- Schell at the 1959 12 Hours of Sebring
- Born: Harry Lawrence O'Reilly Schell June 29, 1921 Paris, France
- Died: May 13, 1960 (aged 38) Silverstone Circuit, Northamptonshire, England
- Cause of death: Injuries sustained at the 1960 BRDC International Trophy
- Spouse: Monique Pieri de Maretz ​ ​(date missing)​
- Parent: Lucy O'Reilly Schell (mother)

Formula One World Championship career
- Nationality: American
- Active years: 1950–1960
- Teams: Privateer Cooper, privateer Talbot-Lago, Platé, Gordini, privateer Maserati, Maserati, Ferrari, Vanwall, Centro Sud, Bonnier, BRM
- Entries: 57 (56 starts)
- Championships: 0
- Wins: 0
- Podiums: 2
- Career points: 32
- Pole positions: 0
- Fastest laps: 0
- First entry: 1950 Monaco Grand Prix
- Last entry: 1960 Argentine Grand Prix

24 Hours of Le Mans career
- Years: 1953, 1955, 1957
- Teams: Gordini, Ferrari, Maserati
- Best finish: 6th (1953)
- Class wins: 1 (1953)

= Harry Schell =

American racing driver (1921–1960)

Harry Lawrence O'Reilly Schell (June 29, 1921 – May 13, 1960) was an American racing driver, who competed in Formula One from to .

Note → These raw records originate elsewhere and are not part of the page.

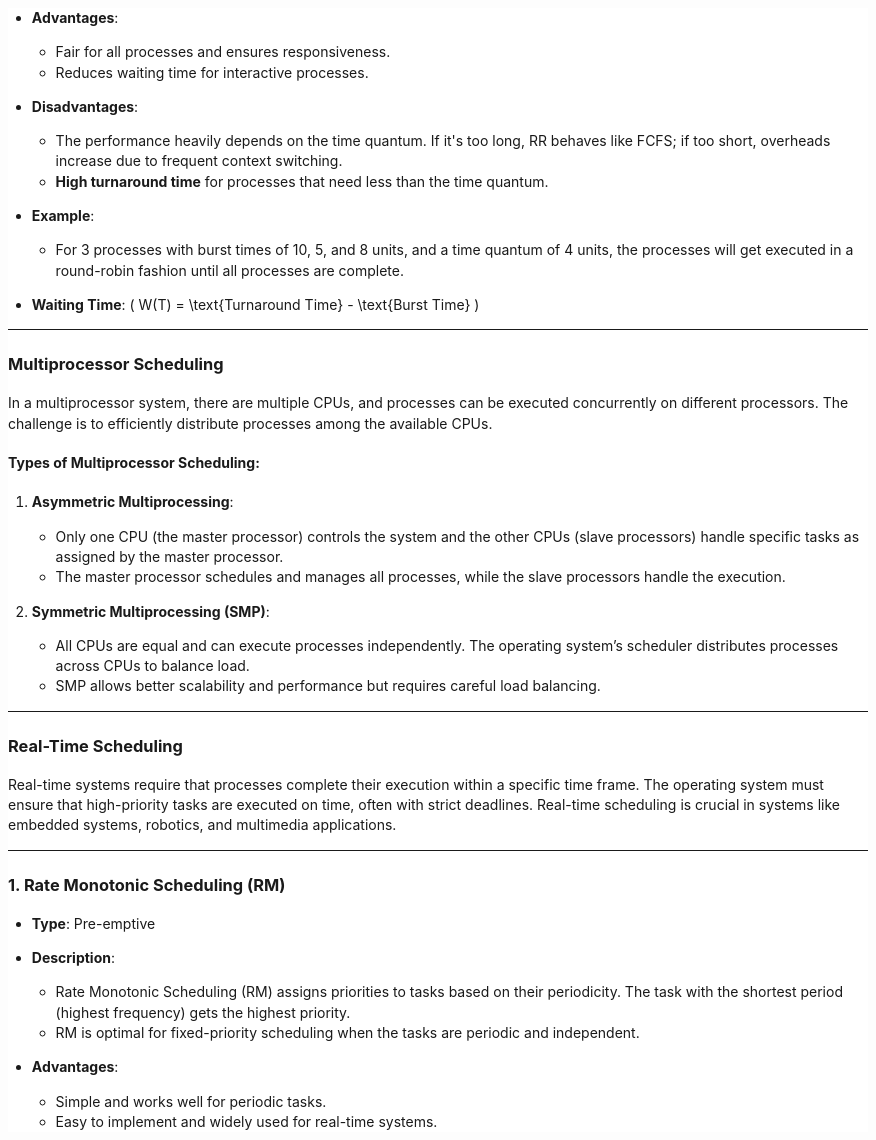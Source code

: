 - **Advantages**:
  - Fair for all processes and ensures responsiveness.
  - Reduces waiting time for interactive processes.
  
- **Disadvantages**:
  - The performance heavily depends on the time quantum. If it's too long, RR behaves like FCFS; if too short, overheads increase due to frequent context switching.
  - **High turnaround time** for processes that need less than the time quantum.

- **Example**:
  - For 3 processes with burst times of 10, 5, and 8 units, and a time quantum of 4 units, the processes will get executed in a round-robin fashion until all processes are complete.

- **Waiting Time**: \( W(T) = \text{Turnaround Time} - \text{Burst Time} \)

---

### **Multiprocessor Scheduling**

In a multiprocessor system, there are multiple CPUs, and processes can be executed concurrently on different processors. The challenge is to efficiently distribute processes among the available CPUs.

#### **Types of Multiprocessor Scheduling**:

1. **Asymmetric Multiprocessing**:
   - Only one CPU (the master processor) controls the system and the other CPUs (slave processors) handle specific tasks as assigned by the master processor.
   - The master processor schedules and manages all processes, while the slave processors handle the execution.

2. **Symmetric Multiprocessing (SMP)**:
   - All CPUs are equal and can execute processes independently. The operating system’s scheduler distributes processes across CPUs to balance load.
   - SMP allows better scalability and performance but requires careful load balancing.

---

### **Real-Time Scheduling**

Real-time systems require that processes complete their execution within a specific time frame. The operating system must ensure that high-priority tasks are executed on time, often with strict deadlines. Real-time scheduling is crucial in systems like embedded systems, robotics, and multimedia applications.

---

### **1. Rate Monotonic Scheduling (RM)**

- **Type**: Pre-emptive
- **Description**:
  - Rate Monotonic Scheduling (RM) assigns priorities to tasks based on their periodicity. The task with the shortest period (highest frequency) gets the highest priority.
  - RM is optimal for fixed-priority scheduling when the tasks are periodic and independent.

- **Advantages**:
  - Simple and works well for periodic tasks.
  - Easy to implement and widely used for real-time systems.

Born and raised in Paris, Schell was the son of American motorsport executive and heiress Lucy O'Reilly Schell. With his Formula One debut at the 1950 Monaco Grand Prix, Schell became the first American driver to start a Formula One Grand Prix.

Schell died after crashing his Cooper T51 during practice for the non-championship 1960 BRDC International Trophy at Silverstone.

==Early life==

Schell was born in the 16th arrondissement, Paris, France, the son of expatriate American and sometime auto racer Laury Schell; his mother was the wealthy American heiress Lucy O'Reilly Schell. O'Reilly was an auto racing enthusiast who had met Laury while visiting France; they soon became familiar names on the rallying scene together. She became heavily invested in the Delahaye concern, first campaigning sports cars for them and then championing the development of a Delahaye Grand Prix car, which she ran under the Ecurie Bleue banner. Frenchman René Dreyfus won the 1938 Pau Grand Prix for the team in a shock upset over Mercedes, but the Delahaye project failed to raise the necessary backing and was never developed to its full extent.

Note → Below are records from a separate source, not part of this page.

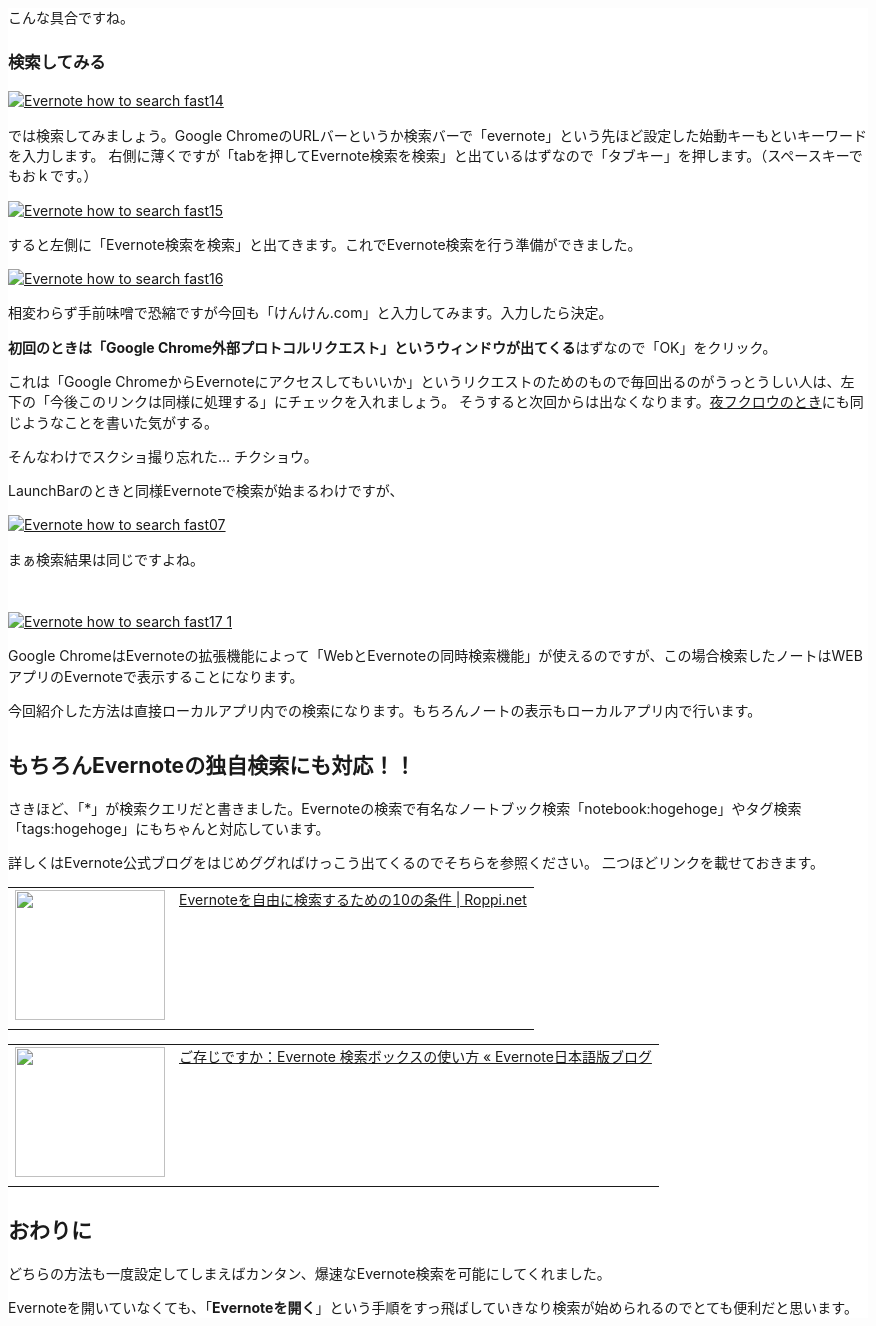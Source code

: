 こんな具合ですね。

<h3>検索してみる</h3>

<a href="http://knk-n.com.s3-website-ap-northeast-1.amazonaws.com/images/2012/02/evernote_how_to_search_fast14.jpg" title="Evernote how to search fast14"><img src="http://knk-n.com.s3-website-ap-northeast-1.amazonaws.com/images/2012/02/evernote_how_to_search_fast14.jpg" alt="Evernote how to search fast14" title="evernote_how_to_search_fast14.jpg" /></a>

では検索してみましょう。Google ChromeのURLバーというか検索バーで「evernote」という先ほど設定した始動キーもといキーワードを入力します。
右側に薄くですが「tabを押してEvernote検索を検索」と出ているはずなので「タブキー」を押します。（スペースキーでもおｋです。）

<a href="http://knk-n.com.s3-website-ap-northeast-1.amazonaws.com/images/2012/02/evernote_how_to_search_fast15.jpg" title="Evernote how to search fast15"><img src="http://knk-n.com.s3-website-ap-northeast-1.amazonaws.com/images/2012/02/evernote_how_to_search_fast15.jpg" alt="Evernote how to search fast15" title="evernote_how_to_search_fast15.jpg" /></a>

すると左側に「Evernote検索を検索」と出てきます。これでEvernote検索を行う準備ができました。

<a href="http://knk-n.com.s3-website-ap-northeast-1.amazonaws.com/images/2012/02/evernote_how_to_search_fast16.jpg" title="Evernote how to search fast16"><img src="http://knk-n.com.s3-website-ap-northeast-1.amazonaws.com/images/2012/02/evernote_how_to_search_fast16.jpg" alt="Evernote how to search fast16" title="evernote_how_to_search_fast16.jpg" /></a>

相変わらず手前味噌で恐縮ですが今回も「けんけん.com」と入力してみます。入力したら決定。

<strong>初回のときは「Google Chrome外部プロトコルリクエスト」というウィンドウが出てくる</strong>はずなので「OK」をクリック。

これは「Google ChromeからEvernoteにアクセスしてもいいか」というリクエストのためのもので毎回出るのがうっとうしい人は、左下の「今後このリンクは同様に処理する」にチェックを入れましょう。
そうすると次回からは出なくなります。<a href="http://knk-n.com/2011/09/07/yorufukurou_webpage_tweet/" target="_blank">夜フクロウのとき</a>にも同じようなことを書いた気がする。

そんなわけでスクショ撮り忘れた… チクショウ。

LaunchBarのときと同様Evernoteで検索が始まるわけですが、

<a href="http://knk-n.com.s3-website-ap-northeast-1.amazonaws.com/images/2012/02/evernote_how_to_search_fast07.jpg" title="Evernote how to search fast07"><img src="http://knk-n.com.s3-website-ap-northeast-1.amazonaws.com/images/2012/02/evernote_how_to_search_fast07.jpg" alt="Evernote how to search fast07" title="evernote_how_to_search_fast07.jpg" /></a>

まぁ検索結果は同じですよね。

<p style="margin-top: 3em;"></p>

<div class="center">
<a href="http://knk-n.com.s3-website-ap-northeast-1.amazonaws.com/images/2012/02/evernote_how_to_search_fast17-1.jpg" title="Evernote how to search fast17 1"><img src="http://knk-n.com.s3-website-ap-northeast-1.amazonaws.com/images/2012/02/evernote_how_to_search_fast17-1.jpg" alt="Evernote how to search fast17 1" title="evernote_how_to_search_fast17-1.jpg" width="450px"/></a>
</div>

Google ChromeはEvernoteの拡張機能によって「WebとEvernoteの同時検索機能」が使えるのですが、この場合検索したノートはWEBアプリのEvernoteで表示することになります。

今回紹介した方法は直接ローカルアプリ内での検索になります。もちろんノートの表示もローカルアプリ内で行います。

<h2>もちろんEvernoteの独自検索にも対応！！</h2>
さきほど、「*」が検索クエリだと書きました。Evernoteの検索で有名なノートブック検索「notebook:hogehoge」やタグ検索「tags:hogehoge」にもちゃんと対応しています。

詳しくはEvernote公式ブログをはじめググればけっこう出てくるのでそちらを参照ください。
二つほどリンクを載せておきます。

<table width="100%"><td valign="top" width="150"><a href="http://www.roppi.net/2011/04/evernote_search_options/" target="_blank"><img border="0" src="http://capture.heartrails.com/150x130/shadow?http://www.roppi.net/2011/04/evernote_search_options/" width="150" height="130" /></a></td><td valign="top"><a href="http://www.roppi.net/2011/04/evernote_search_options/" target="_blank">Evernoteを自由に検索するための10の条件 | Roppi.net</a><script type="text/javascript">var url="http://www.roppi.net/2011/04/evernote_search_options/";</script><script src="http://api.b.st-hatena.com/entry.count?url=http://www.roppi.net/2011/04/evernote_search_options/&callback=hatebTxt"></script></td></table>

<table width="100%"><td valign="top" width="150"><a href="http://blog.evernote.com/jp/2011/09/13/3688" target="_blank"><img border="0" src="http://capture.heartrails.com/150x130/shadow?http://blog.evernote.com/jp/2011/09/13/3688" width="150" height="130" /></a></td><td valign="top"><a href="http://blog.evernote.com/jp/2011/09/13/3688" target="_blank">ご存じですか：Evernote 検索ボックスの使い方 « Evernote日本語版ブログ</a><script type="text/javascript">var url="http://blog.evernote.com/jp/2011/09/13/3688";</script><script src="http://api.b.st-hatena.com/entry.count?url=http://blog.evernote.com/jp/2011/09/13/3688&callback=hatebTxt"></script></td></table>

<h2>おわりに</h2>
どちらの方法も一度設定してしまえばカンタン、爆速なEvernote検索を可能にしてくれました。

Evernoteを開いていなくても、「<strong>Evernoteを開く</strong>」という手順をすっ飛ばしていきなり検索が始められるのでとても便利だと思います。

Shortly before the outbreak of the Second World War, Schell's parents were involved in a road accident in which Laury was killed and O'Reilly severely injured. When France was occupied by Germany, Schell and his mother returned to America, where she managed the operations of René Le Bègue and René Dreyfus during the 1940 Indianapolis 500. Having already volunteered in the Finnish Air Force during their Winter War with Russia in 1939, Harry then earned a commission in the United States Tank Corps when America entered the Second World War.

==Racing career==

After the war, Schell attempted to qualify for the 1946 Indianapolis 500, failing to make the event. He went on to race in Europe, driving Coopers in Formula 3, Formula 2 and even the Formula One World Drivers' Championship upon its inception in 1950. His first appearance was in a Cooper powered by a J.A.P. V-twin engine at Monte Carlo; it ended in an accident at the harbor chicane that involved the majority of the field.

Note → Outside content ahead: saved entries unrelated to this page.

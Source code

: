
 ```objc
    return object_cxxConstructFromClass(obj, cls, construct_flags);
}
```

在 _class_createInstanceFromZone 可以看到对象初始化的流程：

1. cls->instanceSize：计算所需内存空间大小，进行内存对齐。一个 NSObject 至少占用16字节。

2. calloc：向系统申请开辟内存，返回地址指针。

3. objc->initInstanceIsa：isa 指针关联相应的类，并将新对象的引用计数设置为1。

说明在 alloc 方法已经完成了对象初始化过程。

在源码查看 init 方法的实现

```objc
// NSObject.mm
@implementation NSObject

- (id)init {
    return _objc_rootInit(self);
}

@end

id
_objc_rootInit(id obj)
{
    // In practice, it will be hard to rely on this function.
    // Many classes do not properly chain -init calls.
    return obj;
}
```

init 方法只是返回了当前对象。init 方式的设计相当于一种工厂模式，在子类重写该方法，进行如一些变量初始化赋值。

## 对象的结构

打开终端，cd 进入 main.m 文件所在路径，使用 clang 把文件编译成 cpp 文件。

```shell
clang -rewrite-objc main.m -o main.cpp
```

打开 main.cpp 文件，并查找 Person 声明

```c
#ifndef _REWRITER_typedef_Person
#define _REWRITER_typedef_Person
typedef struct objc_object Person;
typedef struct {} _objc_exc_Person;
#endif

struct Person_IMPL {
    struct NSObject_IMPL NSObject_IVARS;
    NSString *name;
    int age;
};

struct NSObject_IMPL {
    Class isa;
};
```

Though Schell never won a championship Grand Prix and enjoyed life as a playboy and womanizer, he was highly respected in period; he twice stood on the podium with a best place of second in the 1958 Dutch Grand Prix, won the Caen Grand Prix of 1956, and balanced those with periodic sports car outings. He partnered with Stirling Moss in securing a second place at the 1957 12 Hours of Sebring, and took third place at the same event in 1959. His most notable spells in Formula One came for BRM, Vanwall, and the Maserati factory effort as a team mate to the five-time champion Juan Manuel Fangio. He also drove for Scuderia Ferrari for two races at the 1955 Monaco Grand Prix and the 1955 Valentino Grand Prix.

Schell carved out a reputation as a safe and prudent competitor and could be counted on as a consistent points scorer, but he also proved his class when the opportunity presented itself. In the 1954 Spanish Grand Prix, he took the lead from the start in his private Maserati and drove off into the distance before spinning out of first place and then retiring with a transmission failure. At the 1956 French Grand Prix, he relieved an ill Mike Hawthorn after his own Vanwall had gone out with an early engine failure and drove back into second position. The Ferrari team, operating under the assumption that Schell was a lap adrift, had been caught out, and a dramatic fight for the lead ensued, but Schell's effort went for nought as he was forced to make a lengthy pit stop soon after. He had succeeded, however, in displaying the full potential of the Vanwall on the world stage for the first time. Driving a Ferrari 375 Indy for Luigi Chinetti's North American Racing Team at the 1958 Race of Two Worlds, Schell joined Phil Hill (Scuderia Ferrari 296 Dino) and Masten Gregory (Ecurie Ecosse Jaguar D-Type) on the Monza high banking as the only American drivers not entered in an American Championship Car.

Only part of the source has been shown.